Web app with auth, session management, and the convergence loop built into the UI. Scan a URL. See the scored report. Fix things. Scan again. Watch the score climb. Same workflow I’ve been running in my terminal, except now it’s a product anyone can use.

Three tiers. Solo is free: one analysis a week, three layers. Professional is $39/month: unlimited analyses, all five layers, the convergence loop, API access, MCP integration for Claude Code and ChatGPT. Agency is $129/month: everything plus white-label reports and multi-client vaults.

The free tier exists because I want people to feel the first pass. One scored report is usually enough to know whether this is useful to you. If the findings make you nod, you’ll want the convergence loop. If they don’t, it’s not for you. No pitch required.

What It’s Not

It’s not a replacement for user testing. Scores reflect heuristic analysis of perceptual factors. They’re informed by 55 research citations and 15 years of applied audits, but they’re not eye-tracking data. Pair it with real user testing for definitive product decisions.

It’s not going to redesign your site for you. It tells you what’s wrong and why. The prescriptions are specific enough to act on, but acting on them is your job.

It’s not vibes. Every finding maps to a perception layer. Every score has a methodology behind it. When the report says L2 is at 38, it means the processing fluency of your layout is creating measurable friction against how the human visual system processes information. That’s not an opinion. That’s a diagnostic.

Why I’m Sharing It

The honest answer: I built it for myself and it made my work measurably better. Clients got clearer reports. Designs converged faster. I stopped second-guessing layouts because I had a scoring framework that caught things I missed.

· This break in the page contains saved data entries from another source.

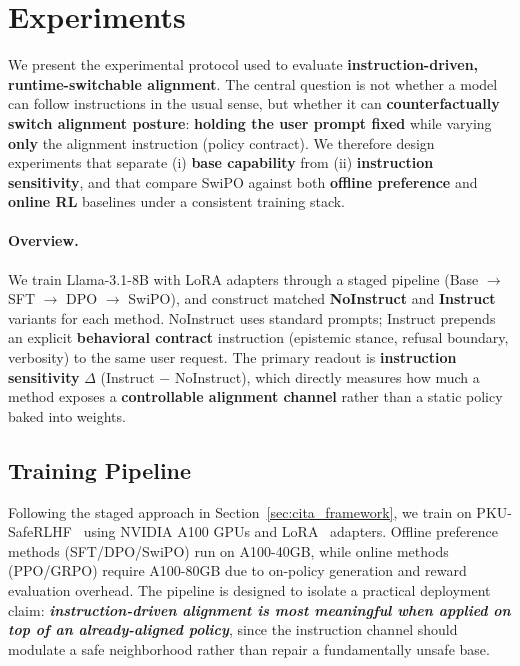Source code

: \section{Experiments}
\label{sec:experiments}

We present the experimental protocol used to evaluate \textbf{instruction-driven, runtime-switchable alignment}.
The central question is not whether a model can follow instructions in the usual sense, but whether it can \textbf{counterfactually switch alignment posture}:
\textbf{holding the user prompt fixed} while varying \textbf{only} the alignment instruction (policy contract).
We therefore design experiments that separate (i) \textbf{base capability} from (ii) \textbf{instruction sensitivity}, and that compare SwiPO against both \textbf{offline preference} and \textbf{online RL} baselines under a consistent training stack.

\vspace{-0.2em}
\paragraph{\textbf{Overview.}}
We train Llama-3.1-8B with LoRA adapters through a staged pipeline (Base $\rightarrow$ SFT $\rightarrow$ DPO $\rightarrow$ SwiPO), and construct matched \textbf{NoInstruct} and \textbf{Instruct} variants for each method.
NoInstruct uses standard prompts; Instruct prepends an explicit \textbf{behavioral contract} instruction (epistemic stance, refusal boundary, verbosity) to the same user request.
The primary readout is \textbf{instruction sensitivity} $\Delta$ (Instruct $-$ NoInstruct), which directly measures how much a method exposes a \textbf{controllable alignment channel} rather than a static policy baked into weights.

\vspace{-1mm}
\subsection{Training Pipeline}
\label{sec:appendix_training_pipeline_exp}

Following the staged approach in Section~\ref{sec:cita_framework}, we train on PKU-SafeRLHF~\cite{ji2024pku,bai2022training} using NVIDIA A100 GPUs and LoRA~\cite{hu2022lora} adapters.
Offline preference methods (SFT/DPO/SwiPO) run on A100-40GB, while online methods (PPO/GRPO) require A100-80GB due to on-policy generation and reward evaluation overhead.
The pipeline is designed to isolate a practical deployment claim:
\textbf{\emph{instruction-driven alignment is most meaningful when applied on top of an already-aligned policy}}, since the instruction channel should modulate a safe neighborhood rather than repair a fundamentally unsafe base.

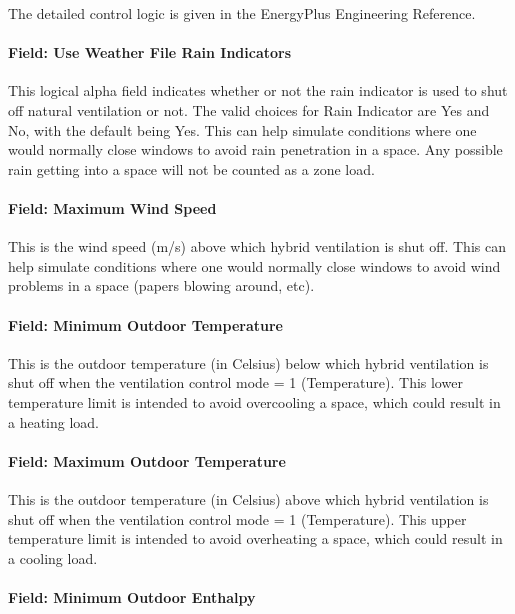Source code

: The detailed control logic is given in the EnergyPlus Engineering Reference.

\paragraph{Field: Use Weather File Rain Indicators}\label{field-use-weather-file-rain-indicators-000}

This logical alpha field indicates whether or not the rain indicator is used to shut off natural ventilation or not. The valid choices for Rain Indicator are Yes and No, with the default being Yes. This can help simulate conditions where one would normally close windows to avoid rain penetration in a space. Any possible rain getting into a space will not be counted as a zone load.

\paragraph{Field: Maximum Wind Speed}\label{field-maximum-wind-speed-000}

This is the wind speed (m/s) above which hybrid ventilation is shut off. This can help simulate conditions where one would normally close windows to avoid wind problems in a space (papers blowing around, etc).

\paragraph{Field: Minimum Outdoor Temperature}\label{field-minimum-outdoor-temperature-000}

This is the outdoor temperature (in Celsius) below which hybrid ventilation is shut off when the ventilation control mode = 1 (Temperature). This lower temperature limit is intended to avoid overcooling a space, which could result in a heating load.

\paragraph{Field: Maximum Outdoor Temperature}\label{field-maximum-outdoor-temperature-000}

This is the outdoor temperature (in Celsius) above which hybrid ventilation is shut off when the ventilation control mode = 1 (Temperature). This upper temperature limit is intended to avoid overheating a space, which could result in a cooling load.

\paragraph{Field: Minimum Outdoor Enthalpy}\label{field-minimum-outdoor-enthalpy}


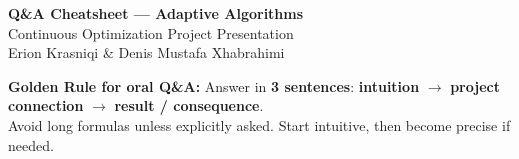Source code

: \documentclass[a4paper,9pt]{article}
\begin{document}
\begin{center}
    {\LARGE \textbf{Q\&A Cheatsheet --- Adaptive Algorithms}}\\
    \vspace{2pt}
    {\large Continuous Optimization Project Presentation}\\
    \vspace{2pt}
    Erion Krasniqi \& Denis Mustafa Xhabrahimi
\end{center}

\vspace{-2mm}

\begin{tcolorbox}[colback=unibaselteal!35,colframe=unibaselteal]
\textbf{Golden Rule for oral Q\&A:}
Answer in \textbf{3 sentences}: 
\textbf{intuition} $\rightarrow$ \textbf{project connection} $\rightarrow$ \textbf{result / consequence}.\\
Avoid long formulas unless explicitly asked. Start intuitive, then become precise if needed.
\end{tcolorbox}
\end{document}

Keeping it locked in my terminal would be the easy move. Extract it, charge for it, and let people find their own tools. But the methodology, Perception-First Design, is already public. The book chapters explaining the cognitive science are already published. The tool is the methodology applied. If I believe the methodology should be shared, the tool should be too.

I use it every day. On every project. On client work, on my own products, on this article. If the question “will this work, and will this make sense to a real person?” matters to you, that’s what Forge answers.